━━━ DATASET ENTRIES ━━━
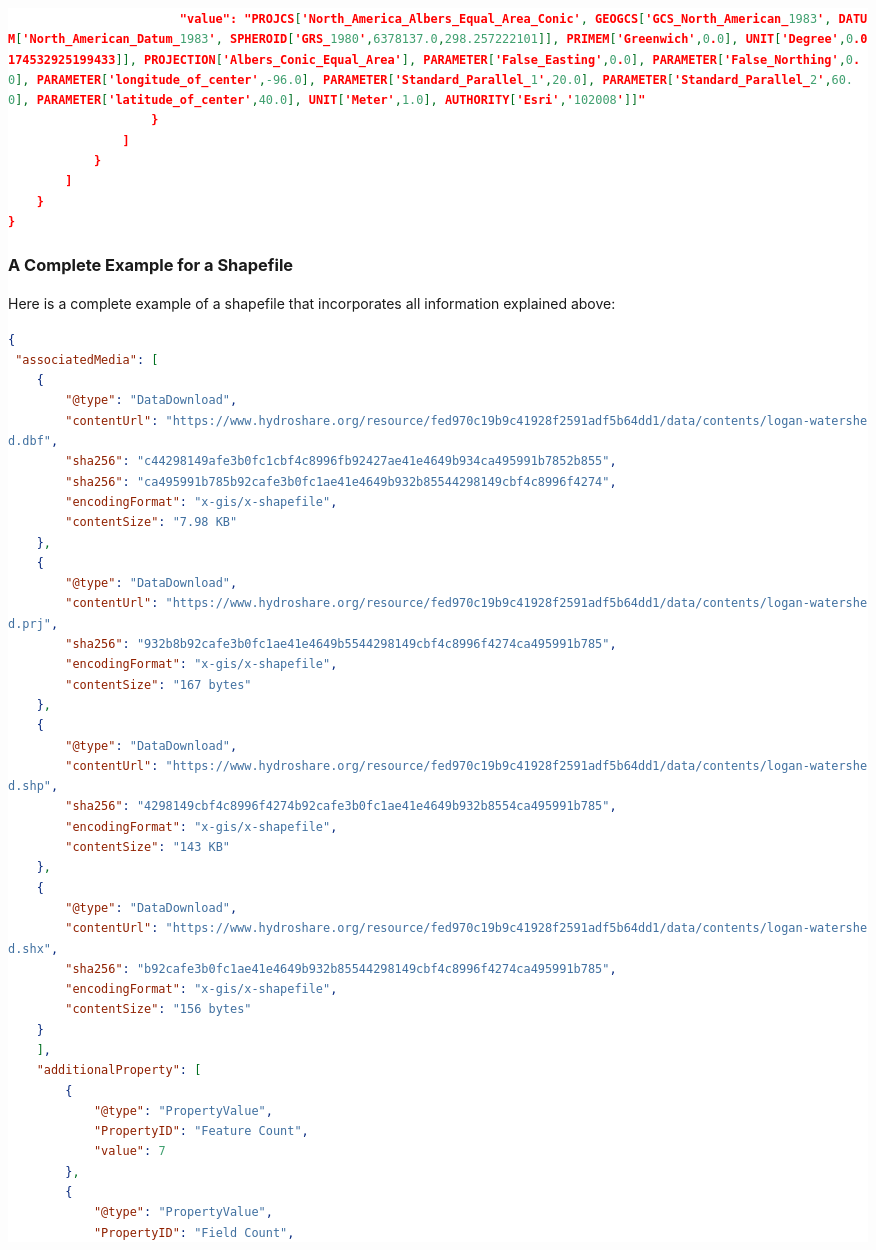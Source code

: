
 ``` json
                        "value": "PROJCS['North_America_Albers_Equal_Area_Conic', GEOGCS['GCS_North_American_1983', DATUM['North_American_Datum_1983', SPHEROID['GRS_1980',6378137.0,298.257222101]], PRIMEM['Greenwich',0.0], UNIT['Degree',0.0174532925199433]], PROJECTION['Albers_Conic_Equal_Area'], PARAMETER['False_Easting',0.0], PARAMETER['False_Northing',0.0], PARAMETER['longitude_of_center',-96.0], PARAMETER['Standard_Parallel_1',20.0], PARAMETER['Standard_Parallel_2',60.0], PARAMETER['latitude_of_center',40.0], UNIT['Meter',1.0], AUTHORITY['Esri','102008']]" 
                    }
                ]
            }
        ]
    }
}
```

### A Complete Example for a Shapefile

Here is a complete example of a shapefile that incorporates all information explained above:

``` json
{
 "associatedMedia": [
    {
        "@type": "DataDownload",
        "contentUrl": "https://www.hydroshare.org/resource/fed970c19b9c41928f2591adf5b64dd1/data/contents/logan-watershed.dbf",
        "sha256": "c44298149afe3b0fc1cbf4c8996fb92427ae41e4649b934ca495991b7852b855",
        "sha256": "ca495991b785b92cafe3b0fc1ae41e4649b932b85544298149cbf4c8996f4274",
        "encodingFormat": "x-gis/x-shapefile",
        "contentSize": "7.98 KB"
    },
    {
        "@type": "DataDownload",
        "contentUrl": "https://www.hydroshare.org/resource/fed970c19b9c41928f2591adf5b64dd1/data/contents/logan-watershed.prj",
        "sha256": "932b8b92cafe3b0fc1ae41e4649b5544298149cbf4c8996f4274ca495991b785",
        "encodingFormat": "x-gis/x-shapefile",
        "contentSize": "167 bytes"
    }, 
    {
        "@type": "DataDownload",
        "contentUrl": "https://www.hydroshare.org/resource/fed970c19b9c41928f2591adf5b64dd1/data/contents/logan-watershed.shp",
        "sha256": "4298149cbf4c8996f4274b92cafe3b0fc1ae41e4649b932b8554ca495991b785",
        "encodingFormat": "x-gis/x-shapefile",
        "contentSize": "143 KB"
    }, 
    {
        "@type": "DataDownload",
        "contentUrl": "https://www.hydroshare.org/resource/fed970c19b9c41928f2591adf5b64dd1/data/contents/logan-watershed.shx",
        "sha256": "b92cafe3b0fc1ae41e4649b932b85544298149cbf4c8996f4274ca495991b785",
        "encodingFormat": "x-gis/x-shapefile",
        "contentSize": "156 bytes"
    }
    ],
    "additionalProperty": [
        {
            "@type": "PropertyValue",
            "PropertyID": "Feature Count",
            "value": 7
        },
        {
            "@type": "PropertyValue",
            "PropertyID": "Field Count",
```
━━━
** TASK REQUIREMENTS **
The word "logan" appears in some lines of the data. Copy every one of those lines.

** WRITTEN SOLUTION **
        "contentUrl": "https://www.hydroshare.org/resource/fed970c19b9c41928f2591adf5b64dd1/data/contents/logan-watershed.dbf",
        "contentUrl": "https://www.hydroshare.org/resource/fed970c19b9c41928f2591adf5b64dd1/data/contents/logan-watershed.prj",
        "contentUrl": "https://www.hydroshare.org/resource/fed970c19b9c41928f2591adf5b64dd1/data/contents/logan-watershed.shp",
        "contentUrl": "https://www.hydroshare.org/resource/fed970c19b9c41928f2591adf5b64dd1/data/contents/logan-watershed.shx",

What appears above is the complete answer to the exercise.